This vignette describes how to create ldf resources from SPARQL queries or RDF files. You might like to first read the Working with LDF Resources vignette to understand how RDF resources are represented in LDF.
You can create resources by downloading a table of descriptions with a SPARQL SELECT
query.
As an example, lets download some music genres from dbpedia. This query will find 100 things, identified by their uri
that are music genres, along with their label
and a descriptive comment
. We’ll look for the English version of the latter two strings.
music_genres_query <- " PREFIX : <http://dbpedia.org/ontology/> SELECT * WHERE { ?uri a :MusicGenre; rdfs:label ?label; rdfs:comment ?comment . FILTER langMatches(lang(?label), 'EN') FILTER langMatches(lang(?comment), 'EN') } LIMIT 100 "
We can use the query()
function to execute the query and parse the results:
music_genre_results <- query(music_genres_query, endpoint="http://dbpedia.org/sparql/")
This is what the first few results look like:
head(music_genre_results) #> # A tibble: 6 x 3 #> uri label comment #> <chr> <chr> <chr> #> 1 http://dbpedia.org/resou… Art rock "Art rock is a subgenre of rock music t… #> 2 http://dbpedia.org/resou… Bebop "Bebop or bop is a style of jazz develo… #> 3 http://dbpedia.org/resou… Britpop "Britpop was a UK based music and cultu… #> 4 http://dbpedia.org/resou… Bubblegum … "Bubblegum pop (also known as bubblegum… #> 5 http://dbpedia.org/resou… Fighting g… "A fighting game is a video game in whi… #> 6 http://dbpedia.org/resou… Free impro… "Free improvisation or free music is im…
We can then create resources for these:
music_genres <- resource(music_genre_results$uri, description=music_genre_results)
Which we can then manipulate within R:
# find music genres where the description mentions "dance" music_genres[grep("dance", property(music_genres, "comment"))] #> <ldf_resource[12]> #> [1] Polka Trance music #> [3] Vaudeville Zarzuela #> [5] Afro/Cosmic music Benga music #> [7] Bubblegum dance Waltz (International Standard) #> [9] Logobi Sega (genre) #> [11] K-pop Western swing #> Description: uri, label, comment
We can create resources from serialised RDF files too.
To read RDF into R we can use the rdflib package.
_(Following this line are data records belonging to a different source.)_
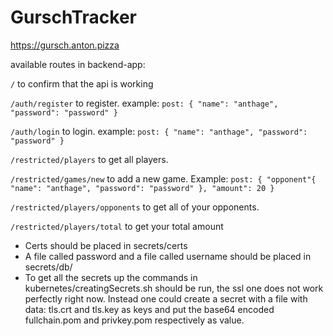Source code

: # GurschTracker
https://gursch.anton.pizza

available routes in backend-app:

`/`
to confirm that the api is working

`/auth/register`
to register.
example:
`post: { "name": "anthage", "password": "password" }`

`/auth/login`
to login.
example:
`post: { "name": "anthage", "password": "password" }`

`/restricted/players`
to get all players.

`/restricted/games/new`
to add a new game.
Example:
`post: { "opponent"{ "name": "anthage", "password": "password" }, "amount": 20 }`

`/restricted/players/opponents`
to get all of your opponents.

`/restricted/players/total`
to get your total amount

* Certs should be placed in secrets/certs 
* A file called password and a file called username should be placed in secrets/db/
* To get all the secrets up the commands in kubernetes/creatingSecrets.sh should be run, the ssl one does not work perfectly right now. Instead one could create a secret with a file with data: tls.crt and tls.key as keys and put the base64 encoded fullchain.pom and privkey.pom respectively as value.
This in turn uses the redland package to provide bindings to the C library of the same name, and the jsonld package for JSON-LD serialisations.
Let’s load up an example from that package.
library(rdflib) article_rdf <- rdf_parse(system.file("extdata", "ex.xml", package="rdflib", mustWork=TRUE))
This creates a list containing pointers to a redland world and model objects. We can take a peak at the statements with rdflib::print.rdf()
(this serialises the data again and prints back the result):
print(article_rdf, format="turtle") #> Total of 35 triples, stored in hashes #> ------------------------------- #> @base <localhost://> . #> @prefix rdf: <http://www.w3.org/1999/02/22-rdf-syntax-ns#> . #> #> <http://id.crossref.org/contributor/benjamin-l-phillips-2etprmps2zm1a> #> a <http://xmlns.com/foaf/0.1/Person> ; #> <http://xmlns.com/foaf/0.1/familyName> "Phillips" ; #> <http://xmlns.com/foaf/0.1/givenName> "Benjamin L." ; #> <http://xmlns.com/foaf/0.1/name> "Benjamin L. Phillips" . #> #> <http://id.crossref.org/contributor/carl-boettiger-2etprmps2zm1a> #> #> ... with 25 more triples
The contents is too big to display here, but you can see from the rdf file itself, that the data describes a journal article: https://doi.org/10.1002/ece3.2314.
The description is a graph, not a table. It’s not a tidy collection of similarly shaped objects. We’ve got the article itself, and nested descriptions of related resources.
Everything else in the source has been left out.